Some characters can be represented literally. Spaces are treated specially, using a + character. Other characters must be encoded as a % character followed by two hexadecimal digits. The Numeric module’s readHex parses a hex string as a number.

ghci> parseTest p_query "foo=bar&a%21=b+c"
[("foo",Just "bar"),("a!",Just "b c")]

As appealing and readable as this parser is, we can profit from stepping back and taking another look at some of our building blocks.

Supplanting regular expressions for casual parsing

In many popular languages, people tend to put regular expressions to work for “casual” parsing. They’re notoriously tricky for this purpose: hard to write, difficult to debug, nearly incomprehensible after a few months of neglect, and provide no error messages on failure.

If we can write compact Parsec parsers, we’ll gain in readability, expressiveness, and error reporting. Our parsers won’t be as short as regular expressions, but they’ll be close enough to negate much of the temptation of regexps.

Parsing without variables

A few of our parsers above use do notation and bind the result of an intermediate parse to a variable, for later use. One such function is p_pair.

p_pair :: CharParser () (String, Maybe String)
p_pair = do
  name <- many1 p_char
  value <- optionMaybe (char '=' >> many p_char)
  return (name, value)

We can get rid of the need for explicit variables by using the liftM2 combinator from Control.Monad.

-- Import Control.Monad at the beginning of the file

p_pair_app1 =
    liftM2 (,) (many1 p_char) (optionMaybe (char '=' >> many p_char))

This parser has exactly the same type and behaviour as p_pair, but it’s one line long. Instead of writing our parser in a “procedural” style, we’ve simply switched to a programming style that emphasises that we’re applying parsers and combining their results.

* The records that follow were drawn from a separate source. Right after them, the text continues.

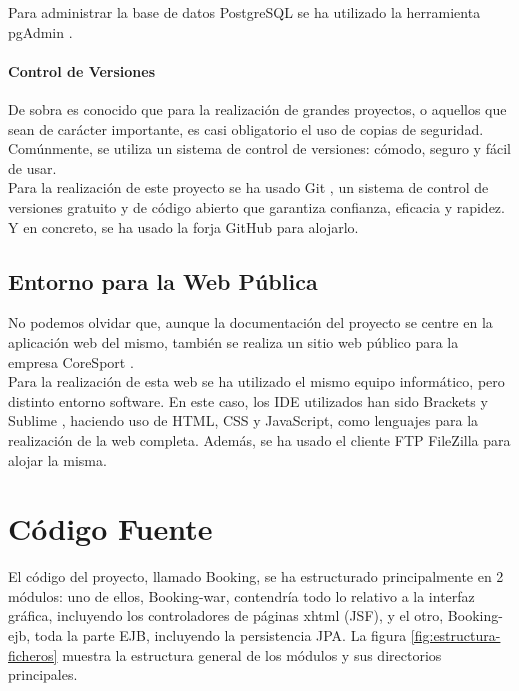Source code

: Para administrar la base de datos PostgreSQL se ha utilizado la herramienta pgAdmin \cite{pgAdmin}.

\paragraph*{Control de Versiones}

De sobra es conocido que para la realización de grandes proyectos, o aquellos que sean de carácter importante, es casi obligatorio el uso de copias de seguridad. Comúnmente, se utiliza un sistema de control de versiones: cómodo, seguro y fácil de usar.\\

Para la realización de este proyecto se ha usado Git \cite{Git}, un sistema de control de versiones gratuito y de código abierto que garantiza confianza, eficacia y rapidez. Y en concreto, se ha usado la forja GitHub \cite{GitHub} para alojarlo.

\subsection{Entorno para la Web Pública}

No podemos olvidar que, aunque la documentación del proyecto se centre en la aplicación web del mismo, también se realiza un sitio web público para la empresa CoreSport \cite{CoreSport}.\\

Para la realización de esta web se ha utilizado el mismo equipo informático, pero distinto entorno software. En este caso, los IDE utilizados han sido Brackets \cite{Brackets} y Sublime \cite{Sublime}, haciendo uso de HTML, CSS y JavaScript, como lenguajes para la realización de la web completa. Además, se ha usado el cliente FTP FileZilla \cite{FileZilla} para alojar la misma.


\section{Código Fuente}

El código del proyecto, llamado Booking, se ha estructurado principalmente en 2 módulos: uno de ellos, Booking-war, contendría todo lo relativo a la interfaz gráfica, incluyendo los controladores de páginas xhtml (JSF), y el otro, Booking-ejb, toda la parte EJB, incluyendo la persistencia JPA. La figura \ref{fig:estructura-ficheros} muestra la estructura general de los módulos y sus directorios principales.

We can take this applicative style of writing a parser much further. In most cases, the extra compactness that we will gain will not come at any cost in readability, beyond the initial effort of coming to grips with the idea.

Applicative functors for parsing

The standard Haskell libraries include a module named Control.Applicative, which defines a type class named Applicative, which represents an applicative functor. Because every applicative functor is also a functor they are represented as a hierarchy.

class Functor f => Applicative f where
  pure :: a -> f a
  (<*>) :: f (a -> b) -> f a -> f b

The pure function lifts a value into an applicative functor and <*> is like fmap but the function to be applied is in a functor so <*> takes care of applying it.

ghci> :type fmap
fmap :: Functor f => (a -> b) -> f a -> f b
ghci> :type (<*>)
(<*>) :: Applicative f => f (a -> b) -> f a -> f b

As usual, we think that the best way to introduce applicative functors is by putting them to work.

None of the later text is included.